Quantised Random Embeddings: an Interactive Demo

This notebook illustrates some aspects of the dimensionality reduction addressed in [1],[2],[3] when applied to practical supervised learning problems, and as compared to the simplest case of adaptive dimensionality reduction, i.e., principal component analysis (PCA).

[1] Valerio Cambareri, Chunlei Xu, and Laurent Jacques. "The Rare Eclipse Problem on Tiles: Quantised Embeddings of Disjoint Convex Sets." arXiv preprint arXiv:1702.04664 (2017). Submitted to 12th International Conference on Sampling Theory and Applications (SampTA 2017), July 3 – 7, 2017, Tallinn, Estonia (an earlier version of this work will be presented at SPARS'17 in Lisbon, June 5th-8th 2017).

[2] Laurent Jacques and Valerio Cambareri. "Time for dithering: fast and quantized random embeddings via the restricted isometry property." arXiv preprint arXiv:1607.00816 (2016). In Information and Inference: A Journal of the IMA, accepted and in press, Mar. 2017.
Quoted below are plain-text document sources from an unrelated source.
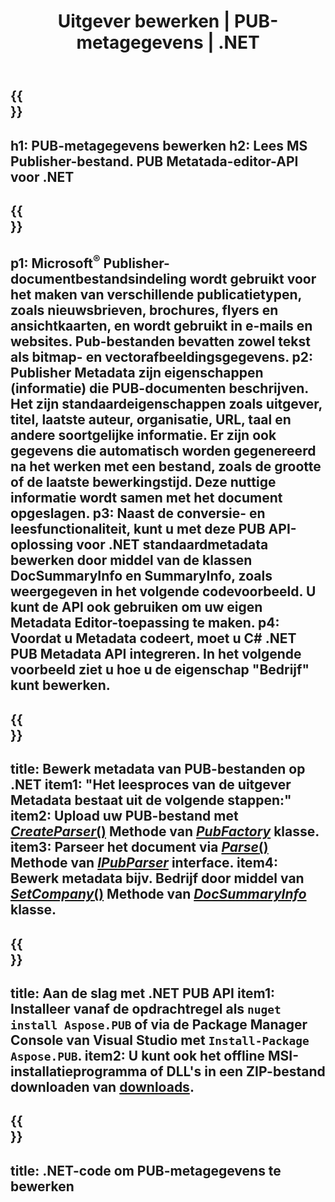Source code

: ﻿---
translation: true
template: /_templates/metadata-net.md
title: Uitgever bewerken | PUB-metagegevens | .NET
description: Lees Publisher Metadata met behulp van PUB .NET API Solution. Native C# .NET API geeft u toegang tot de eigenschappen SummaryInfo en DocSummaryInfo.
url: /net/metadata/pub/
metakeywords: bewerk pub metadata net, pub bestand metadata C#, uitgever metadata editor .net, lees pub bestand metadata C#, lees pub metadata .net
family: pub
platformtag: net
feature: metadata
aliases: /net/metagegevens/
---

{{<section banner>}}
---
h1: PUB-metagegevens bewerken
h2: Lees MS Publisher-bestand. PUB Metatada-editor-API voor .NET
---

{{<section overview>}}
---
p1: Microsoft<sup>®</sup> Publisher-documentbestandsindeling wordt gebruikt voor het maken van verschillende publicatietypen, zoals nieuwsbrieven, brochures, flyers en ansichtkaarten, en wordt gebruikt in e-mails en websites. Pub-bestanden bevatten zowel tekst als bitmap- en vectorafbeeldingsgegevens.
p2: Publisher Metadata zijn eigenschappen (informatie) die PUB-documenten beschrijven. Het zijn standaardeigenschappen zoals uitgever, titel, laatste auteur, organisatie, URL, taal en andere soortgelijke informatie. Er zijn ook gegevens die automatisch worden gegenereerd na het werken met een bestand, zoals de grootte of de laatste bewerkingstijd. Deze nuttige informatie wordt samen met het document opgeslagen.
p3: Naast de conversie- en leesfunctionaliteit, kunt u met deze PUB API-oplossing voor .NET standaardmetadata bewerken door middel van de klassen DocSummaryInfo en SummaryInfo, zoals weergegeven in het volgende codevoorbeeld. U kunt de API ook gebruiken om uw eigen Metadata Editor-toepassing te maken.
p4: Voordat u Metadata codeert, moet u C# .NET PUB Metadata API integreren. In het volgende voorbeeld ziet u hoe u de eigenschap "Bedrijf" kunt bewerken.
---

{{<section feature1>}}
---
title: Bewerk metadata van PUB-bestanden op .NET
item1: "Het leesproces van de uitgever Metadata bestaat uit de volgende stappen:"
item2: Upload uw PUB-bestand met [*CreateParser*()](https://reference.aspose.com/pub/net/aspose.pub/pubfactory/methods/createparser/index) Methode van [*PubFactory*](https://reference.aspose.com/pub/net/aspose.pub/pubfactory) klasse.
item3: Parseer het document via [*Parse*()](https://reference.aspose.com/pub/net/aspose.pub/ipubparser/methods/parse) Methode van [*IPubParser*](https://reference.aspose.com/pub/net/aspose.pub/ipubparser) interface.
item4: Bewerk metadata bijv. Bedrijf door middel van [*SetCompany*()](https://reference.aspose.com/pub/net/aspose.pub/docsummaryinfo/methods/setcompany) Methode van [*DocSummaryInfo*](https://reference.aspose.com/pub/net/aspose.pub/docsummaryinfo) klasse.
---

{{<section feature2>}}
---
title: Aan de slag met .NET PUB API
item1: Installeer vanaf de opdrachtregel als ```nuget install Aspose.PUB``` of via de Package Manager Console van Visual Studio met ```Install-Package Aspose.PUB```.
item2: U kunt ook het offline MSI-installatieprogramma of DLL's in een ZIP-bestand downloaden van [downloads](https://releases.aspose.com/pub/net).
---

{{<section codeexample>}}
---
title: .NET-code om PUB-metagegevens te bewerken
---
[3] Laurent Jacques. "Small Width, Low Distortions: Quantized Random Embeddings of Low-complexity Sets." arXiv preprint arXiv:1504.06170 (2015). IEEE Trans. Inf. Theory, in peer review, Mar. 2017.



In [1]:

    
# Let's first import the required libraries.
import numpy as np
import matplotlib.pyplot as plt
from __future__ import division
from cvxpy import *
from itertools import combinations
from sklearn.metrics.pairwise import pairwise_distances
from sklearn.decomposition import PCA
from sklearn.preprocessing import normalize
from sklearn.neighbors import KNeighborsClassifier
from sklearn.datasets import load_digits, make_blobs

Quantised Random Projections and Quasi-Isometric Embeddings

Non-linear dimensionality reduction techniques are important components in machine learning frameworks for very large-scale datasets. Among such techniques, we focus on quantised random embeddings. First off, let us introduce their definition when using quantised Gaussian random projections (in the following, they are addressed as QRPs), i.e., as obtained by a non-linear map $\mathsf{A}$ applied to $\boldsymbol x \in \mathcal K \subset \mathbb R^n$ (with $\mathcal K$ the dataset), that is $$ \boldsymbol y = {\mathsf A} (\boldsymbol x) := {\mathcal Q}_{\delta}(\boldsymbol \Phi \boldsymbol x + \boldsymbol \xi) $$ with $\boldsymbol \Phi \in \mathbb R^{m\times n}$ a random sensing matrix, ${\mathcal Q}_{\delta} (\cdot) := \delta \lfloor \frac{\cdot}{\delta} \rfloor$ a uniform scalar quantiser of resolution $\delta>0$ (applied component-wise), and the signature $\boldsymbol y \in \delta \mathbb Z^m$. The dithering $\boldsymbol\xi \sim {\mathcal U}^{m}([0,{\delta}])$ is a well-known means to stabilise the action of the quantiser. One-bit random embeddings are a particular case of this arrangement, when $\delta$ is sufficiently large before the range of the components of $\boldsymbol x \in \mathcal K$.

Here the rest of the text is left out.